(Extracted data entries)
———

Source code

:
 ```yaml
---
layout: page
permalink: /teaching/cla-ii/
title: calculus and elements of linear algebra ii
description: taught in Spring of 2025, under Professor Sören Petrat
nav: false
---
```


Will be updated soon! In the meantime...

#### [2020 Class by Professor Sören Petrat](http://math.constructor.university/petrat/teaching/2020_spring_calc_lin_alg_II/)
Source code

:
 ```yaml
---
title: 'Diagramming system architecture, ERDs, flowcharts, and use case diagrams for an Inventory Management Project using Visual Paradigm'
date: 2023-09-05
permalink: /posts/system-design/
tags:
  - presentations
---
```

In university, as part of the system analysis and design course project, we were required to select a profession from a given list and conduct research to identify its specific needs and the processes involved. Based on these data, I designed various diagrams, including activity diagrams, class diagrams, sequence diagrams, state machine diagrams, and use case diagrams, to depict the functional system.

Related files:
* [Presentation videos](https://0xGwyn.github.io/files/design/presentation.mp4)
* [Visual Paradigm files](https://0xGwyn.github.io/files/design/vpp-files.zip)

———

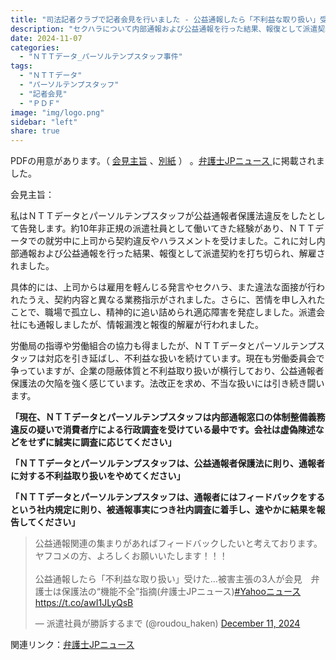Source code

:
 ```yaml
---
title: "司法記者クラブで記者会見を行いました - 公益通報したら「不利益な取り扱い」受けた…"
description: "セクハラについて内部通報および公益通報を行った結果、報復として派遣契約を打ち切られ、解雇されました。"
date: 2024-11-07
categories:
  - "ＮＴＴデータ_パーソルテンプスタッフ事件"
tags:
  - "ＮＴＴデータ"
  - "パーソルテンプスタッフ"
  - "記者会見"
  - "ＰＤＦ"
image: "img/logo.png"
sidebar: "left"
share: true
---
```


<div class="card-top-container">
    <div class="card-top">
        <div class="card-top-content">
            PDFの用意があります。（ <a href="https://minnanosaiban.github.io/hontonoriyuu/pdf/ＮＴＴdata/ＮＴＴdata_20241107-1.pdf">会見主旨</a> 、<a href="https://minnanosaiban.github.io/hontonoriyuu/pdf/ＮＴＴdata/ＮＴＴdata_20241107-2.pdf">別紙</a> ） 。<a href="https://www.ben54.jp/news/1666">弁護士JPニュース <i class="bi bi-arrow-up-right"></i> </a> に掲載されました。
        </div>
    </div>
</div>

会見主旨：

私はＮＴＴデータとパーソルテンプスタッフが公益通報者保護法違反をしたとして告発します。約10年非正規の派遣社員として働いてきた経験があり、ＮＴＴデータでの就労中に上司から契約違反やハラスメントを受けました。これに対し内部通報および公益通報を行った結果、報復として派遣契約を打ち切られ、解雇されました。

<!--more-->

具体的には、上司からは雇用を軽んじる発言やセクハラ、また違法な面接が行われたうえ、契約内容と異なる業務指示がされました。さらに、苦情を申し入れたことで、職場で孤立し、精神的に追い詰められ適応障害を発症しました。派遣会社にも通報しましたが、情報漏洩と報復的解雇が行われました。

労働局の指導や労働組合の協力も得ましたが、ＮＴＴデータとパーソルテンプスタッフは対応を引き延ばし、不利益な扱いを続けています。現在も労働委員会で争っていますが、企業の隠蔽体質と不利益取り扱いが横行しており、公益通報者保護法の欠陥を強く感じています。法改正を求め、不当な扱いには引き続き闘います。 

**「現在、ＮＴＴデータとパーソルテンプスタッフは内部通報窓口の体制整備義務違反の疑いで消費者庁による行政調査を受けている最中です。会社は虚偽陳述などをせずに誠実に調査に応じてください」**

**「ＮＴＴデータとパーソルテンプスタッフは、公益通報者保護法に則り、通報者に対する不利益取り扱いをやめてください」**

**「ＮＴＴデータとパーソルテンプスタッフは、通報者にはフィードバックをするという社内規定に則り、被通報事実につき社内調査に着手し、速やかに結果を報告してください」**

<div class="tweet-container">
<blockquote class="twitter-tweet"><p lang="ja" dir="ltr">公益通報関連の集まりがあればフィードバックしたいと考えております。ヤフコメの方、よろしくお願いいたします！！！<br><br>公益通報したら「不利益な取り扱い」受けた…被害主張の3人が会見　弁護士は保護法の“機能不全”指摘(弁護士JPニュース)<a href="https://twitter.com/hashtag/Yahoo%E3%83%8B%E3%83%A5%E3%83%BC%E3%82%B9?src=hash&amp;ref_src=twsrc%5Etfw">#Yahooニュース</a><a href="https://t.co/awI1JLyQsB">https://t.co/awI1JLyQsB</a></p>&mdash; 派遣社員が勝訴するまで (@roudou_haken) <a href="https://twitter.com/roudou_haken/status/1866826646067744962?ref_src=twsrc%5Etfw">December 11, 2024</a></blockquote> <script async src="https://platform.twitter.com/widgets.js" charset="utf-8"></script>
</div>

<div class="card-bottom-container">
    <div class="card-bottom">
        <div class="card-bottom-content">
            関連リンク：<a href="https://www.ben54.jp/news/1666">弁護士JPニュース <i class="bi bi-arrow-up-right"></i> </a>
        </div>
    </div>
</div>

———

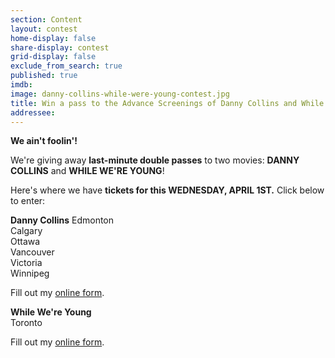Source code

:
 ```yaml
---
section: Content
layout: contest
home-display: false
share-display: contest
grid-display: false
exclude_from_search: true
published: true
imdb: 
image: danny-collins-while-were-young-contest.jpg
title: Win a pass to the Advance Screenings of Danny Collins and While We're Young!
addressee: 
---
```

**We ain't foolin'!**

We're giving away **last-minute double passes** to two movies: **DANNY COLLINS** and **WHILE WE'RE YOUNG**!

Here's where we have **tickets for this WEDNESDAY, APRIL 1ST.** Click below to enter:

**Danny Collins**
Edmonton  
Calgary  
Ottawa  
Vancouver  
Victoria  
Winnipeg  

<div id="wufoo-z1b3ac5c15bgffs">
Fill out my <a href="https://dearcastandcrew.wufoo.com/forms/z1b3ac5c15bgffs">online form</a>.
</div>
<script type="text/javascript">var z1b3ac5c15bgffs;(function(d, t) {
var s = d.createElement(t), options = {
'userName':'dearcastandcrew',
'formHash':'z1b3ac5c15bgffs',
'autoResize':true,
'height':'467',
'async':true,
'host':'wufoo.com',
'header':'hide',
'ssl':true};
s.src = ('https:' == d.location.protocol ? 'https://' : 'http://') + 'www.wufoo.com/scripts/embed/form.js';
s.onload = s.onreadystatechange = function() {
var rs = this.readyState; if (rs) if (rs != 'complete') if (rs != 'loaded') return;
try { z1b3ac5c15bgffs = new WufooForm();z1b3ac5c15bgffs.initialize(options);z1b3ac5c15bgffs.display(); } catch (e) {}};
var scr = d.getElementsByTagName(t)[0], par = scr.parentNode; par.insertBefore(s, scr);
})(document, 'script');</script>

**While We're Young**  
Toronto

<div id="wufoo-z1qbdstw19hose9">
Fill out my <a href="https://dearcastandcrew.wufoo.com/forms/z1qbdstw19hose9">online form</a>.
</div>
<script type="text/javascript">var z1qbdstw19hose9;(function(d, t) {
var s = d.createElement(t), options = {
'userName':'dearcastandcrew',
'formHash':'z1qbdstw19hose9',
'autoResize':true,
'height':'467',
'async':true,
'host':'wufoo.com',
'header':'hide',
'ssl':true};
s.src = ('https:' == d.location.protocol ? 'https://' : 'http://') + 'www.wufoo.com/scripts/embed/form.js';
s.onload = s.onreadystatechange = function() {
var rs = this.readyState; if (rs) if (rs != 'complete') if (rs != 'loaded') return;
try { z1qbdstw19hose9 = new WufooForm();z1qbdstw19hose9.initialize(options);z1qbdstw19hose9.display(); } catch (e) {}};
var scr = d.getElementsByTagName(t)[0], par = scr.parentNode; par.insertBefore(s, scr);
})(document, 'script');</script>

———

▸ Your goal:
Which lines above include the word "WufooForm"? Pick them out and copy them.

▸ Solution for this task:
try { z1b3ac5c15bgffs = new WufooForm();z1b3ac5c15bgffs.initialize(options);z1b3ac5c15bgffs.display(); } catch (e) {}};
try { z1qbdstw19hose9 = new WufooForm();z1qbdstw19hose9.initialize(options);z1qbdstw19hose9.display(); } catch (e) {}};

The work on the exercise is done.